Chapter 4 - Network Foundation Protection Flashcards
What is Network Foundation Protection (NFP)?
NFP is the concept of breaking network infrastructure down into smaller components and then systematically focusing on how to secure each of those components.
What three planes does Network Foundcation Protection cover?
- Management Plane
- Control Plane
- Data Plane
What do CoPP and CPPr have in common?
- They both focus on control plane protection
- They both can identify traffic destined for a router that will likely require direct CPU resources to be used.
Which type of attack can be mitigated by using a routing protocol with authentication?
- Man-in-the-middle attacks
- Denial-of-service attacks
- Reconnaissance attacks
What is CoPP (Control Plane Policing)?
Applied globally to a router, this is a filter which will rate-limit management traffic keep a router from becoming overwhelmed by an attack. Think QoS for valid management traffic, where excess traffic is ignored and not processed by the CPU
What is CPPr (Control Plane Protection)?
Allows for detailed classification of traffic that is going to use a router’s CPU for processing. It is similar to CoPP but with far more options to get granular with identifiying what is to be ignored.
What is Role Based Access Control (RBAC)?
It is a way to organize users into groups (roles) so that permissions and access can be delegated easily.
What is Unicast Reverse Path Forwarding (uRPF)?
This is how a router can mitigate IP spoofing. Packets that enter on an interface are compared to the router’s routing table to see if it is possible that it is coming in on a source interface that really is impossible for that traffic to have originated from.

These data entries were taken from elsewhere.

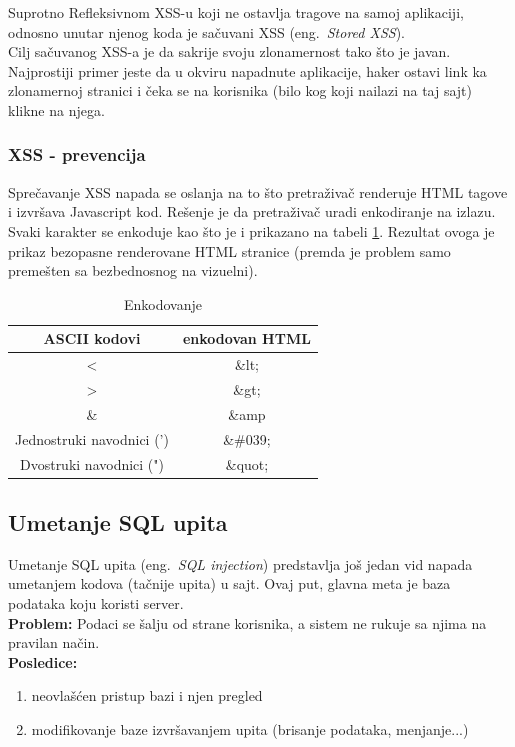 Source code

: \documentclass[a4paper]{article}
\begin{document}
Suprotno Refleksivnom XSS-u koji ne ostavlja tragove na samoj aplikaciji, odnosno unutar njenog koda je sačuvani XSS (eng.~{\em Stored XSS}).\\ Cilj sačuvanog XSS-a je da sakrije svoju zlonamernost tako što je javan. Najprostiji primer jeste da u okviru napadnute aplikacije, haker ostavi link ka zlonamernoj stranici i čeka se na korisnika (bilo kog koji nailazi na taj sajt) klikne na njega.

\subsubsection{XSS - prevencija}

Sprečavanje XSS \cite{XSS_prev} napada se oslanja na to što pretraživač renderuje HTML tagove i izvršava Javascript kod. Rešenje je da pretraživač uradi enkodiranje na izlazu. Svaki karakter se enkoduje kao što je i prikazano na tabeli \ref{kodiranje}. Rezultat ovoga je prikaz bezopasne renderovane HTML stranice (premda je problem samo premešten sa bezbednosnog na vizuelni).

\begin{table}[ht]

\begin{center}
\caption{Enkodovanje}
\begin{tabular}{ | c | c | }
\hline
	\rowcolor{yellow}
\textbf{ASCII kodovi} & \textbf{enkodovan HTML} \\
	\hline
 < & \&lt; \\ 
 \hline
 > & \&gt; \\  
 \hline
 \& & \&amp \\
 \hline
 Jednostruki navodnici (') & \&\#039;\\
 \hline
 Dvostruki navodnici (") & \&quot;\\  
 \hline  
\end{tabular}

\label{kodiranje}
\end{center}
\end{table}

\subsection{Umetanje SQL upita}

Umetanje SQL upita (eng.~{\em SQL injection}) \cite{SQL} predstavlja još jedan vid napada umetanjem kodova (tačnije upita) u sajt. Ovaj put, glavna meta je baza podataka koju koristi server.\\
\textbf{Problem:} Podaci se šalju od strane korisnika, a sistem ne rukuje sa njima na pravilan način.\\
\textbf{Posledice:} 
\begin{enumerate}
	\item neovlašćen pristup bazi i njen pregled
	\item modifikovanje baze izvršavanjem upita (brisanje podataka, menjanje...)
\end{enumerate}
\end{document}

Why would you want to put an extended access-list closest to a source address?
Place extended ACL’s as close to the source of the traffic as possible to avoid consuming network bandwith, and stop traffic before route lookups are performed.

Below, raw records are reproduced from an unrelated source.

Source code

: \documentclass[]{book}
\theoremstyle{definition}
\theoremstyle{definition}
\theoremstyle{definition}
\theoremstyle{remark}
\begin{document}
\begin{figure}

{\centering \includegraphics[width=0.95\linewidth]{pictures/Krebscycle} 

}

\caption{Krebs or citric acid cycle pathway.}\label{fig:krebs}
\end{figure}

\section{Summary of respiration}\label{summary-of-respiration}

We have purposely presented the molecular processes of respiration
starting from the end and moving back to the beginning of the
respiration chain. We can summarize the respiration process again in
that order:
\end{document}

What happens in a CAM table overflow attack?
A switch at Layer 2 has no more room for mac addresses, so when a new one is received it is forwarded out all of its ports for that VLAN, enabling an attacker to eavesdrop.
What is a DHCP starvation attack?
This is when an attacker requests all the IP addresses available from a DHCP server so that none are availale for clients who really need them.
What is Dynamic ARP Inspection (DAI) used for?
It protects against ARP spoofing and ARP poisoning (incorrect IP to MAC address maps) which can be used for man-in-the-middle attacks.